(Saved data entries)
▶

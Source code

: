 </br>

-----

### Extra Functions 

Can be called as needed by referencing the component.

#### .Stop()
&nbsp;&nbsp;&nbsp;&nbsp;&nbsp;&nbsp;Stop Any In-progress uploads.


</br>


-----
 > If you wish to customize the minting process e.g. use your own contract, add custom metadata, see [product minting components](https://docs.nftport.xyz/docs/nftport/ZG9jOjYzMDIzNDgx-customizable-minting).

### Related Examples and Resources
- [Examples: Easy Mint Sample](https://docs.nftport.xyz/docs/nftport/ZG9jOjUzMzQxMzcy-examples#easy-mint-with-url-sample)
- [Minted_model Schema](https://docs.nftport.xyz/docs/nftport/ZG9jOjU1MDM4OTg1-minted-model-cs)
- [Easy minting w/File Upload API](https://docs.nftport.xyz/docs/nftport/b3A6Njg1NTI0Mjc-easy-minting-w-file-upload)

◀

* YOUR OBJECTIVE *
Could you print every record above exactly as it appears?

* SOLUTION *
Source code

: </br>

-----

### Extra Functions 

Can be called as needed by referencing the component.

#### .Stop()
&nbsp;&nbsp;&nbsp;&nbsp;&nbsp;&nbsp;Stop Any In-progress uploads.


</br>


-----
 > If you wish to customize the minting process e.g. use your own contract, add custom metadata, see [product minting components](https://docs.nftport.xyz/docs/nftport/ZG9jOjYzMDIzNDgx-customizable-minting).

### Related Examples and Resources
- [Examples: Easy Mint Sample](https://docs.nftport.xyz/docs/nftport/ZG9jOjUzMzQxMzcy-examples#easy-mint-with-url-sample)
- [Minted_model Schema](https://docs.nftport.xyz/docs/nftport/ZG9jOjU1MDM4OTg1-minted-model-cs)
- [Easy minting w/File Upload API](https://docs.nftport.xyz/docs/nftport/b3A6Njg1NTI0Mjc-easy-minting-w-file-upload)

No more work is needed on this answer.